With the end of world war and fascism erased from the globe, the United States followed its instincts and disarmed. Once war is over, peace begins, Americans thought, and there was nothing in between. With 16 million uniformed personnel by war’s end in 1945, only 1.5 million remained by 1947. Not only did the rise of a new threat from the Soviet Union, a wartime ally, shock American belief systems, but the threat itself reversed centuries of faith in the oceans to protect them. The result was a strategic and geopolitical challenge unprecedented in U.S. history.

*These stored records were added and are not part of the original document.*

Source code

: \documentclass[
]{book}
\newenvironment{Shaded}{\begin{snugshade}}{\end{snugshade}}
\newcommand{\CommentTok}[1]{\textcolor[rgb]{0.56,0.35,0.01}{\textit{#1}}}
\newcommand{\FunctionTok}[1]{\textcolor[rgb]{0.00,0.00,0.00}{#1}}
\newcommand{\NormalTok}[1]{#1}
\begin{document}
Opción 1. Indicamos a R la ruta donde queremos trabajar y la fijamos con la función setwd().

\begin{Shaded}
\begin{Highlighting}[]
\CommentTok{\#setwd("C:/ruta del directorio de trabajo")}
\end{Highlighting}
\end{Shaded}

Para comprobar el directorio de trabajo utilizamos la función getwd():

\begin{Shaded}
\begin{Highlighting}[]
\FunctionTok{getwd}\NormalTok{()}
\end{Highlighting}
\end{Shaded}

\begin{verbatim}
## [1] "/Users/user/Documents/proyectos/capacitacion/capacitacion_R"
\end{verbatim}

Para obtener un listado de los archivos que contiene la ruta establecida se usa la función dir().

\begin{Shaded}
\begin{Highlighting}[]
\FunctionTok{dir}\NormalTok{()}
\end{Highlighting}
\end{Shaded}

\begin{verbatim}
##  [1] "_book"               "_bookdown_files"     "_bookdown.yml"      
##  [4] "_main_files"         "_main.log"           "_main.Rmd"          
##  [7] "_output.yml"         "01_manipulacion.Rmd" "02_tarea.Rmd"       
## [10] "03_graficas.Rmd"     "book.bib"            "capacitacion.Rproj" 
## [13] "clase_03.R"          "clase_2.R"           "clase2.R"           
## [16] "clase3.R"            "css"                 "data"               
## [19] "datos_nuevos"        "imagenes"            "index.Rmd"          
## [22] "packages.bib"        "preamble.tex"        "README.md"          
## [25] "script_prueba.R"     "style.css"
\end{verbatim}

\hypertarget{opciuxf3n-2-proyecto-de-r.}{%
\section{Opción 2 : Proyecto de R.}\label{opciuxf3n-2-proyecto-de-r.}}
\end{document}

Nor did the leadership have the slightest idea on what to do about it.
At first, there was little that the US could do. With 12 million Red Army soldiers in occupation of Eastern Europe, up to and including East Germany, and with powerful communist parties in France and Italy, the skeleton American army in West Germany was left without power or purpose. Americans were not used to strategic thought in foreign arenas in peacetime and were left bankrupt against Marshall Stalin and Soviet hostility toward the outside world. The potential of a communist Western Europe was real, as it appeared that that the West was about to turn the continent over to a new totalitarian, having just lost millions of lives against the original.
Into this void appeared George F. Kennan of the Moscow embassy with his “long” (8000 words) telegram in 1946 that was about to turn American geopolitics on its head. Sent in February, Kennan identified the nature of the politico-military threat posed by the Soviet Union and outlined a broad set of policies that might counter it. Basically, this was the first comprehensive set of strategic principles to be applied, short of war, since the Farewell Address of 1796.
Acknowledging the revolutionary and totalitarian nature of the Soviet regime, Kennan distinguished between communist and fascist strategies, noting that the communist threat represented a spectrum of tactical maneuvers opposed to the largely military challenge of Hitler and the Nazis. To counter the communist threat, Kennan urged “…a long-term, patient but firm and vigilant containment of Russian expansive tendencies.” From this point forward until the Reagan presidency, every successive U.S. political administration would adopt some variant of geopolitical “containment” against world communism, first in Europe, then everywhere.
Initially, Kennan advocated the “…adroit and vigilant application of counterforce at a series of constantly shifting geographical and political points,” which, he predicted, would result in “either the break-up or gradual mellowing of Soviet power.” Although nobody, including Kennan, could possibly have foreseen the geopolitical trajectory of the next-half-century of Cold War, that is exactly what happened: they mellowed; then they broke up. Or as Reagan put it before assuming the presidency: “We win, they lose.”
This process began in theory with the Long Telegram and began in practice almost immediately. A month later came Churchill’s historic Iron Curtain speech at Fulton, Missouri. With President Truman looking on favorably, the former Prime Minister (having been defeated for re-election) introduced Americans to the reality of Soviet rule in Eastern Europe and how it should be met. Advocating a permanent “settlement,” Churchill drew upon his pre-war rhetoric for a coalition “by the whole strength of the English-speaking world and all its connections…” to establish “…an overwhelming assurance of security” for the Western allies. Although the text was not received favorably by the U.S. media, which still clung to an isolationist past, the net result, along with Kennan’s cable, was to catapult the United States into a position of global leadership for the first time and, eventually, to a position of “sole remaining superpower,” which is about where we are today. The entire revolution took about fifteen weeks.
On February 21, 1947 the British government sent a cable to the State Department that it could no longer provide support for Greece or Turkey, both of which appeared about to crumble against Moscow. Led by Undersecretary of State Dean Acheson and Senate Foreign Relations Committee Chairman Arthur Vandenberg (R-MI), the Truman Administration led an all-out bipartisan assault against world-wide communism and its home, the USSR. Acheson applied an original version of President Eisenhower’s later “domino” theory by explaining to the Senate how the loss of Greece and Turkey would lead to the loss of nearby states such as Iran and India.
The key statement was Truman’s March 12th address to Congress, the “Truman Doctrine,” for $400 million of aid “…to support free peoples who are resisting attempted subjugation by armed minorities or by outside pressures.” The rest of the package came swiftly: The Marshall Plan for the economic restoration of Western Europe (announced at Harvard on June 5th), the reorganization of the national security apparatus of the government, establishment of an independent Air Force and CIA in 1947, the Berlin airlift, 1948-49, and the crown jewel of the revolution, creation of NATO in 1949.
Thus, practically overnight, America moved from a sleepy isolationist outpost of Europe to undisputed champion of the Free World, responsible for the liberty of all “free peoples.” Originally, this meant European peoples; but just as quickly it would literally mean “all,” free or not. These were heady days, never to be seen again.